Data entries
□ □ □

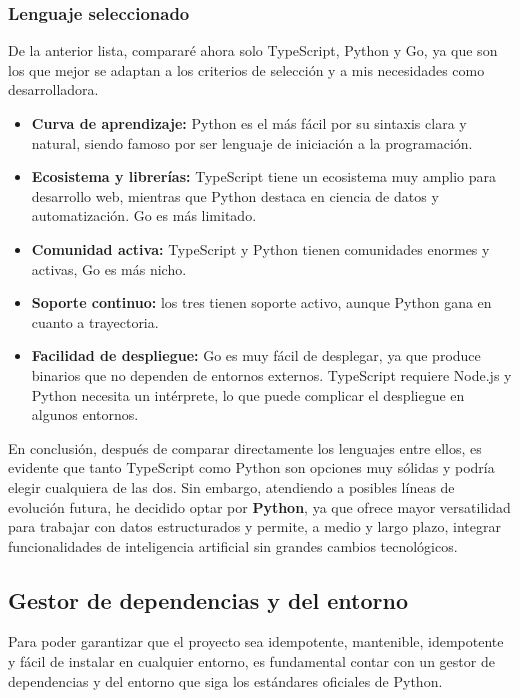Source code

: \subsubsection{Lenguaje seleccionado}
De la anterior lista, compararé ahora solo TypeScript, Python y Go, ya que son los que
mejor se adaptan a los criterios de selección y a mis necesidades como desarrolladora.

\begin{itemize}
    \item \textbf{Curva de aprendizaje:} Python es el más fácil por su sintaxis clara y
    natural, siendo famoso por ser lenguaje de iniciación a la programación.
    \item \textbf{Ecosistema y librerías:} TypeScript tiene un ecosistema muy amplio 
    para desarrollo web, mientras que Python destaca en ciencia de datos y automatización.
    Go es más limitado.
    \item \textbf{Comunidad activa:} TypeScript y Python tienen comunidades enormes y
    activas, Go es más nicho.
    \item \textbf{Soporte continuo:} los tres tienen soporte activo, aunque Python gana en
    cuanto a trayectoria.
    \item \textbf{Facilidad de despliegue:} Go es muy fácil de desplegar, ya que produce
    binarios que no dependen de entornos externos. TypeScript requiere Node.js
    y Python necesita un intérprete, lo que puede complicar el despliegue en algunos
    entornos.
\end{itemize}

En conclusión, después de comparar directamente los lenguajes entre ellos, es evidente
que tanto TypeScript como Python son opciones muy sólidas y podría elegir cualquiera de las
dos. Sin embargo, atendiendo a posibles líneas de evolución futura, he decidido optar por
\textbf{Python}, ya que ofrece mayor versatilidad para trabajar con datos estructurados y 
permite, a medio y largo plazo, integrar funcionalidades de inteligencia artificial sin 
grandes cambios tecnológicos.

\subsection{Gestor de dependencias y del entorno}
Para poder garantizar que el proyecto sea idempotente, mantenible, idempotente y fácil de instalar en 
cualquier entorno, es fundamental contar con un gestor de dependencias y del entorno que
siga los estándares oficiales de Python.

□ □ □

EXERCISE DESCRIPTION – Among the entries above, the lines between the ones containing "En conclusión, después" and "datos estructurados y", inclusive, are to be transcribed exactly. No other line is to be given.

EXERCISE RESULT –
En conclusión, después de comparar directamente los lenguajes entre ellos, es evidente
que tanto TypeScript como Python son opciones muy sólidas y podría elegir cualquiera de las
dos. Sin embargo, atendiendo a posibles líneas de evolución futura, he decidido optar por
\textbf{Python}, ya que ofrece mayor versatilidad para trabajar con datos estructurados y 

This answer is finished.